Our Take
Automation that removes user input sounds like pure progress until you realize it shifts risk from the user to the algorithm—and the algorithm doesn't always know what the user knows.
Why it matters
Diabetes management today still requires patients to announce meals so insulin dosing can adjust. Fully closed-loop devices aim to eliminate that friction. But removing the human from the loop means trading user control for algorithmic confidence, a tradeoff that matters most for the people living with the condition daily.
Do this week
Product teams: audit your closed-loop prototype against at least three real-world meal scenarios where your algorithm would diverge from patient intent (skipped meals, unusual timing, mixed macros) before claiming full automation.

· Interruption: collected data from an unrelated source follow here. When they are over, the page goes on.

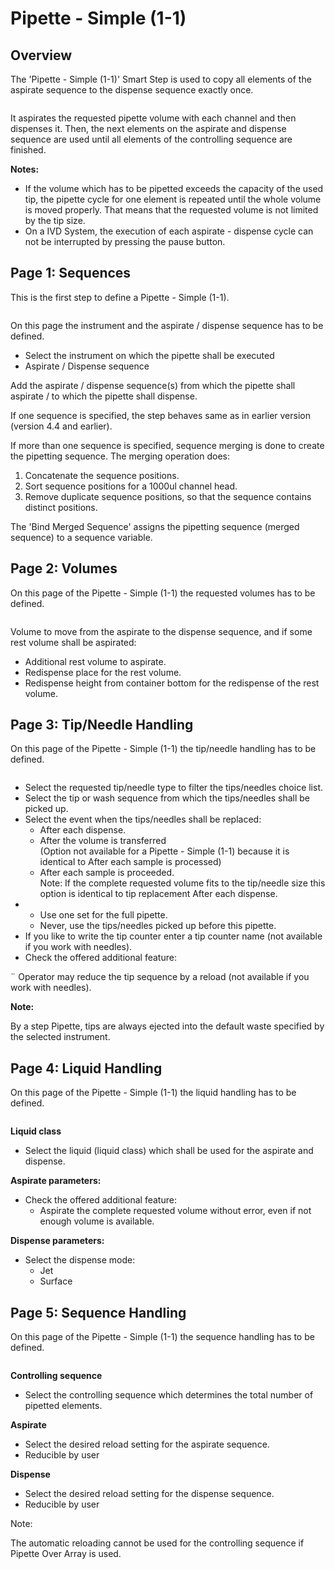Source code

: # Pipette - Simple (1-1)

## Overview

The 'Pipette - Simple (1-1)' Smart Step is used to copy all elements of the aspirate sequence to the dispense sequence exactly once.

<figure><img src="../../../.gitbook/assets/image (411).png" alt=""><figcaption></figcaption></figure>

It aspirates the requested pipette volume with each channel and then dispenses it. Then, the next elements on the aspirate and dispense sequence are used until all elements of the controlling sequence are finished.

**Notes:**

* If the volume which has to be pipetted exceeds the capacity of the used tip, the pipette cycle for one element is repeated until the whole volume is moved properly. That means that the requested volume is not limited by the tip size.
* On a IVD System, the execution of each aspirate - dispense cycle can not be interrupted by pressing the pause button.

## Page 1: Sequences

This is the first step to define a Pipette - Simple (1-1).

<figure><img src="../../../.gitbook/assets/image (412).png" alt=""><figcaption></figcaption></figure>

On this page the instrument and the aspirate / dispense sequence has to be defined.

* Select the instrument on which the pipette shall be executed
* Aspirate / Dispense sequence

Add the aspirate / dispense sequence(s) from which the pipette shall aspirate / to which the pipette shall dispense.

If one sequence is specified, the step behaves same as in earlier version (version 4.4 and earlier).

If more than one sequence is specified, sequence merging is done to create the pipetting sequence. The merging operation does:

1. Concatenate the sequence positions.&#x20;
2. Sort sequence positions for a 1000ul channel head.
3. Remove duplicate sequence positions, so that the sequence contains distinct positions.

The 'Bind Merged Sequence' assigns the pipetting sequence (merged sequence) to a sequence variable.&#x20;

## Page 2: Volumes

On this page of the Pipette - Simple (1-1) the requested volumes has to be defined.

<figure><img src="../../../.gitbook/assets/image (413).png" alt=""><figcaption></figcaption></figure>

Volume to move from the aspirate to the dispense sequence, and if some rest volume shall be aspirated:

* Additional rest volume to aspirate.
* Redispense place for the rest volume.
* Redispense height from container bottom for the redispense of the rest volume.

## Page 3: Tip/Needle Handling

On this page of the Pipette - Simple (1-1) the tip/needle handling has to be defined.

&#x20;

<figure><img src="../../../.gitbook/assets/image (414).png" alt=""><figcaption></figcaption></figure>

* Select the requested tip/needle type to filter the tips/needles choice list.
* Select the tip or wash sequence from which the tips/needles shall be picked up.
* Select the event when the tips/needles shall be replaced:
  * After each dispense.
  * After the volume is transferred\
    (Option not available for a Pipette - Simple (1-1) because it is identical to After each sample is processed)
  * After each sample is proceeded.\
    Note: If the complete requested volume fits to the tip/needle size this option is identical to tip replacement After each dispense.
*
  * Use one set for the full pipette.
  * Never, use the tips/needles picked up before this pipette.
* If you like to write the tip counter enter a tip counter name (not available if you work with needles).
* Check the offered additional feature:

¨ Operator may reduce the tip sequence by a reload (not available if you work with needles).

**Note:**

By a step Pipette, tips are always ejected into the default waste specified by the selected instrument.

&#x20;

## Page 4: Liquid Handling

On this page of the Pipette - Simple (1-1) the liquid handling has to be defined.

<figure><img src="../../../.gitbook/assets/image (415).png" alt=""><figcaption></figcaption></figure>

**Liquid class**

* Select the liquid (liquid class) which shall be used for the aspirate and dispense.

**Aspirate parameters:**

* Check the offered additional feature:
  * Aspirate the complete requested volume without error, even if not enough volume is available.

**Dispense parameters:**

* Select the dispense mode:
  * Jet
  * Surface



## Page 5: Sequence Handling

On this page of the Pipette - Simple (1-1) the sequence handling has to be defined.

<figure><img src="../../../.gitbook/assets/image (417).png" alt=""><figcaption></figcaption></figure>

**Controlling sequence**

* Select the controlling sequence which determines the total number of pipetted elements.

**Aspirate**

* Select the desired reload setting for the aspirate sequence.
* Reducible by user

**Dispense**

* Select the desired reload setting for the dispense sequence.
* Reducible by user

&#x20;

Note:

The automatic reloading cannot be used for the controlling sequence if Pipette Over Array is used.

Three companies are building toward fully closed-loop insulin systems
Insulet, MiniMed, and Tandem Diabetes Care are all developing next-generation systems designed to eliminate meal announcements from diabetes management. Today, insulin pump users must manually log or announce meals so the device can calculate and deliver appropriate insulin doses. The new wave of devices aims to remove that manual step entirely, letting the pump adjust insulin delivery based solely on continuous glucose monitoring data and algorithmic prediction.
This is not a minor convenience. Diabetes management is cognitively and operationally exhausting. Every meal requires a decision, a number entry, and trust that the system will respond correctly. Removing that burden is the stated goal of the closed-loop race.
Automation trades user knowledge for algorithmic certainty
The appeal is obvious: fewer decisions, less mental load, less room for human error. But fully closed-loop systems introduce a different kind of risk: the algorithm must now make assumptions the user used to verify.
A user knows when they are about to eat a high-fat meal that will absorb slowly. They know when stress or illness will change how their body responds to insulin. They know when they changed their routine. The algorithm sees only glucose numbers and time. Removing the meal announcement removes a safety gate where the user could inject context the device cannot infer.
The tradeoff is not hypothetical. Patients living with diabetes will notice immediately if the closed-loop system over- or under-delivers insulin in scenarios the algorithm did not anticipate. The manufacturers are racing toward automation, but practitioners and patients need to understand what information is being sacrificed in the process.
Validate closed-loop claims against real usage, not just lab data
When closed-loop devices launch, the benchmarks will be clean: lab conditions, logged meals, predictable routines. Real life is messier. Before recommending or deploying a fully closed-loop system, test it against the meal patterns and life schedules your actual patient population lives with. Ask the manufacturer for failure mode data: what happens when the algorithm is wrong? Can the user override it? How quickly? How often do users revert to semi-automated mode?
The companies racing toward full automation are solving a real problem. But automation that works in controlled settings sometimes fails quietly in the chaos of daily life. Your job is to surface those failures before they reach patients.